October 16, 2009: Couples Retreat
Just what am I looking for? Stupid characters behaving stupidly? Smart characters behaving stupidly? Stupid people who somehow become smart? When I see a mindless comedy, I’m expecting an engaging and original story idea, characters who are relatable but not clichéd, jokes flying fast and furious but not so quickly that it feels forced, and growth in the characters despite the fact that it means they discover and fix in a matter of days what has been dragging down their lives for years.
Couples Retreat, on the surface, would be entirely comparable to the blockbuster comedy The Hangover which was released earlier this year. So why did I hate The Hangover despite its near-80% freshness rating at RottenTomatoes, but enjoy Couples Retreat despite its 12% fresh (i.e. rotten) rating? This review will dance around that question, but I really can’t answer it. They are both pandering crap, not to say that that’s necessarily bad, but it’s an inauspicious start.
We have four couples, one of which (the control freaks who have a Powerpoint presentation for everything) is trying to get pregnant and struggling and it’s affecting their marriage. They want to go to a renowned tropical couples retreat with fun and sun and therapy, to reconnect. It’s pricey, but if all four couples join in, there’s a great discount. Of course nobody thinks this can fit into their busy lives, but eventually they find themselves all on a plane and heading for Eden.
Once at the resort, the couples loosen up and start to enjoy the amenities, until realizing that the couples therapy they were told was optional is in fact quite mandatory, and early in the morning to boot. But they play along. The therapy sessions get to the root of the couples’ problems very quickly. Jason Bateman and Kristen Bell as the control freaks are getting too wound up to pay attention to what each other wants. Jon Favreau and Kristin Davis are high school sweethearts frustrated at never having grown past that stage, and cheating on each other. Faizon Love is newly separated from his wife and at the retreat with his new barely-20 girlfriend, trying to enjoy the trip but finding himself exhausted by the partying antics of his much younger lady friend. And Vince Vaughn and Malin Akerman are the classic couple caught up in life, with kids and jobs and no time, who never even got to go on their honeymoon. The therapy sessions are simplistic but honest, and refreshingly brief since they could have easily overstayed their welcome.

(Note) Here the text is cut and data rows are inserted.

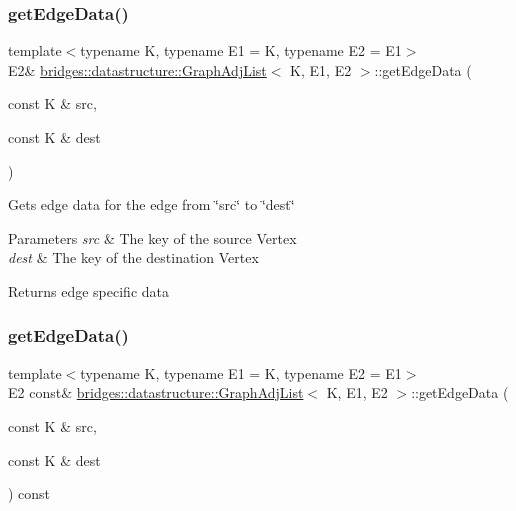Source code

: \subsubsection{\texorpdfstring{get\+Edge\+Data()}{getEdgeData()}\hspace{0.1cm}{\footnotesize\ttfamily [1/2]}}
{\footnotesize\ttfamily template$<$typename K, typename E1 = K, typename E2 = E1$>$ \\
E2\& \mbox{\hyperlink{classbridges_1_1datastructure_1_1_graph_adj_list}{bridges\+::datastructure\+::\+Graph\+Adj\+List}}$<$ K, E1, E2 $>$\+::get\+Edge\+Data (\begin{DoxyParamCaption}\item[{const K \&}]{src,  }\item[{const K \&}]{dest }\end{DoxyParamCaption})\hspace{0.3cm}{\ttfamily [inline]}}

Gets edge data for the edge from \char`\"{}src\char`\"{} to \char`\"{}dest\char`\"{}


\begin{DoxyParams}{Parameters}
{\em src} & The key of the source Vertex \\
\hline
{\em dest} & The key of the destination Vertex\\
\hline
\end{DoxyParams}
\begin{DoxyReturn}{Returns}
edge specific data 
\end{DoxyReturn}
\mbox{\label{classbridges_1_1datastructure_1_1_graph_adj_list_a5c2cdffda7c983c3141ae36acc2b698d}} 
\subsubsection{\texorpdfstring{get\+Edge\+Data()}{getEdgeData()}\hspace{0.1cm}{\footnotesize\ttfamily [2/2]}}
{\footnotesize\ttfamily template$<$typename K, typename E1 = K, typename E2 = E1$>$ \\
E2 const\& \mbox{\hyperlink{classbridges_1_1datastructure_1_1_graph_adj_list}{bridges\+::datastructure\+::\+Graph\+Adj\+List}}$<$ K, E1, E2 $>$\+::get\+Edge\+Data (\begin{DoxyParamCaption}\item[{const K \&}]{src,  }\item[{const K \&}]{dest }\end{DoxyParamCaption}) const\hspace{0.3cm}{\ttfamily [inline]}}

Bateman has a bit of a breakdown, Bell disappears to the other side of the resort (the singles side!), and the women and the men are split up as the men try to retrieve/rescue their wives. This stress and some soul-searching result in the reuniting of all of the couples, including Faizon Love’s wife, who has come down to the resort to chase after him. Everyone ends up happy.
I felt that two of the reunions were believable, and two simply weren’t, which was the major misstep for this movie. The obvious age discrepancy in some of the couples was also distracting. It seemed that the women were generally much younger than the men. Checking the ages of the actors themselves, things weren’t quite as outrageous as I had feared, but still, Akerman at 31 and Vaughn at 39 don’t look like a couple who have weathered years and years together, and Bateman at 40 and Bell at 29 show Hollywood’s matching up of the stars of the day, as long as the men are well-established and popular and the women are good-looking and young.

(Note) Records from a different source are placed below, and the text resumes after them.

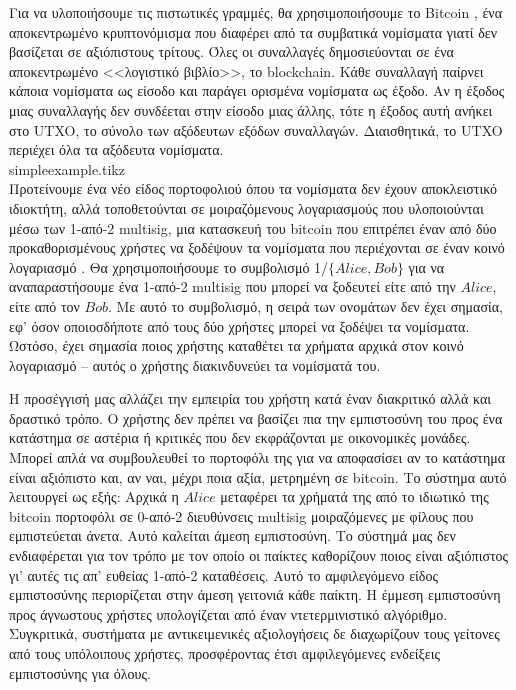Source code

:   Για να υλοποιήσουμε τις πιστωτικές γραμμές, θα χρησιμοποιήσουμε το \textlatin{Bitcoin} \cite{bitcoin}, ένα αποκεντρωμένο
  κρυπτονόμισμα που διαφέρει από τα συμβατικά νομίσματα γιατί δεν βασίζεται σε αξιόπιστους τρίτους. Όλες οι συναλλαγές
  δημοσιεύονται σε ένα αποκεντρωμένο <<λογιστικό βιβλίο>>, το \textlatin{block\-chain}. Κάθε συναλλαγή παίρνει κάποια
  νομίσματα ως είσοδο και παράγει ορισμένα νομίσματα ως έξοδο. Αν η έξοδος μιας συναλλαγής δεν συνδέεται στην είσοδο μιας
  άλλης, τότε η έξοδος αυτή ανήκει στο \textlatin{UTXO}, το σύνολο των αξόδευτων εξόδων συναλλαγών. Διαισθητικά, το
  \textlatin{UTXO} περιέχει όλα τα αξόδευτα νομίσματα.
  \medskip \ \\
  {simpleexample.tikz} \smallskip \ \\
  Προτείνουμε ένα νέο είδος πορτοφολιού όπου τα νομίσματα δεν έχουν αποκλειστικό ιδιοκτήτη, αλλά τοποθετούνται σε
  μοιραζόμενους λογαρια\-σμούς που υλοποιούνται μέσω των 1-από-2 \textlatin{multisig}, μια κατασκευή του \textlatin{bit\-coin}
  που επιτρέπει έναν από δύο προκαθορισμένους χρήστες να ξοδέψουν τα νομίσματα που περιέχονται σε έναν κοινό λογαριασμό
  \cite{masteringbitcoin}. Θα χρησιμοποιήσουμε το συμβολισμό 1/$\{Alice, Bob\}$ για να αναπαραστήσουμε ένα 1-από-2
  \textlatin{multisig} που μπορεί να ξοδευτεί είτε από την $Alice$, είτε από τον $Bob$. Με αυτό το συμβολισμό, η σειρά των
  ονομάτων δεν έχει σημασία, εφ' όσον οποιοσδήποτε από τους δύο χρήστες μπορεί να ξοδέψει τα νομίσματα. Ωστόσο, έχει σημασία
  ποιος χρήστης καταθέτει τα χρήματα αρχικά στον κοινό λογαριασμό -- αυτός ο χρήστης διακινδυνεύει τα νομίσματά του.

  Η προσέγγισή μας αλλάζει την εμπειρία του χρήστη κατά έναν διακριτικό αλλά και δραστικό τρόπο. Ο χρήστης δεν πρέπει να
  βασίζει πια την εμπιστοσύνη του προς ένα κατάστημα σε αστέρια ή κριτικές που δεν εκφράζονται με οικονομικές μονάδες. Μπορεί
  απλά να συμβουλευθεί το πορτοφόλι της για να αποφασίσει αν το κατάστημα είναι αξιόπιστο και, αν ναι, μέχρι ποια αξία,
  μετρημένη σε \textlatin{bitcoin}. Το σύστημα αυτό λειτουργεί ως εξής: Αρχικά η $Alice$ μεταφέρει τα χρήματά της από το
  ιδιωτικό της \textlatin{bitcoin} πορτοφόλι σε 0-από-2 διευθύνσεις \textlatin{multisig} μοιραζόμενες με φίλους που
  εμπιστεύεται άνετα. Αυτό καλείται άμεση εμπιστοσύνη. Το σύστημά μας δεν ενδιαφέρεται για τον τρόπο με τον οποίο οι παίκτες
  καθορίζουν ποιος είναι αξιόπιστος γι' αυτές τις απ' ευθείας 1-από-2 καταθέσεις. Αυτό το αμφιλεγόμενο είδος εμπιστοσύνης
  περιορίζεται στην άμεση γειτονιά κάθε παίκτη. Η έμμεση εμπιστοσύνη προς άγνωστους χρήστες υπολογίζεται από έναν
  ντετερμινιστικό αλγόριθμο. Συγκριτικά, συστήματα με αντικειμενικές αξιολογήσεις δε διαχωρίζουν τους γείτονες από τους
  υπόλοιπους χρήστες, προσφέροντας έτσι αμφιλεγόμενες ενδείξεις εμπιστοσύνης για όλους.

I liked Couples Retreat despite myself. Vaughn and Favreau, who have great chemistry and have been buddies for a long time, add a lot with their scenes (I saw a review declaring them to be the most believable couple in the movie). Ken Jeong and John Michael Higgins have juicy little roles as therapists which suit them perfectly. Jean Reno, as the brain behind the Eden resort and couples therapy, brings weight to the high-concept plot in the way that a well-respected older actor often does in these silly comedies. Mind you, throughout the film the characters are mostly clichés but it fortunately doesn’t try to portray them as anything else. The PG-13 rating limits the comedy to a certain extent but also forces it to try to use innuendo and real jokes instead of copping out with gross-out or hyper-sexual gags and language, in contrast with The Hangover, which fully embraced its R-rating. What can I say about Couples Retreat? I certainly can’t recommend it in good conscience, but it was far better than I was expecting and a huge winner for me compared with the much more popular The Hangover. See this if you’re a completist on any of the big players, but otherwise you could use your time more wisely.
Unchallenging comedy fills the time nicely.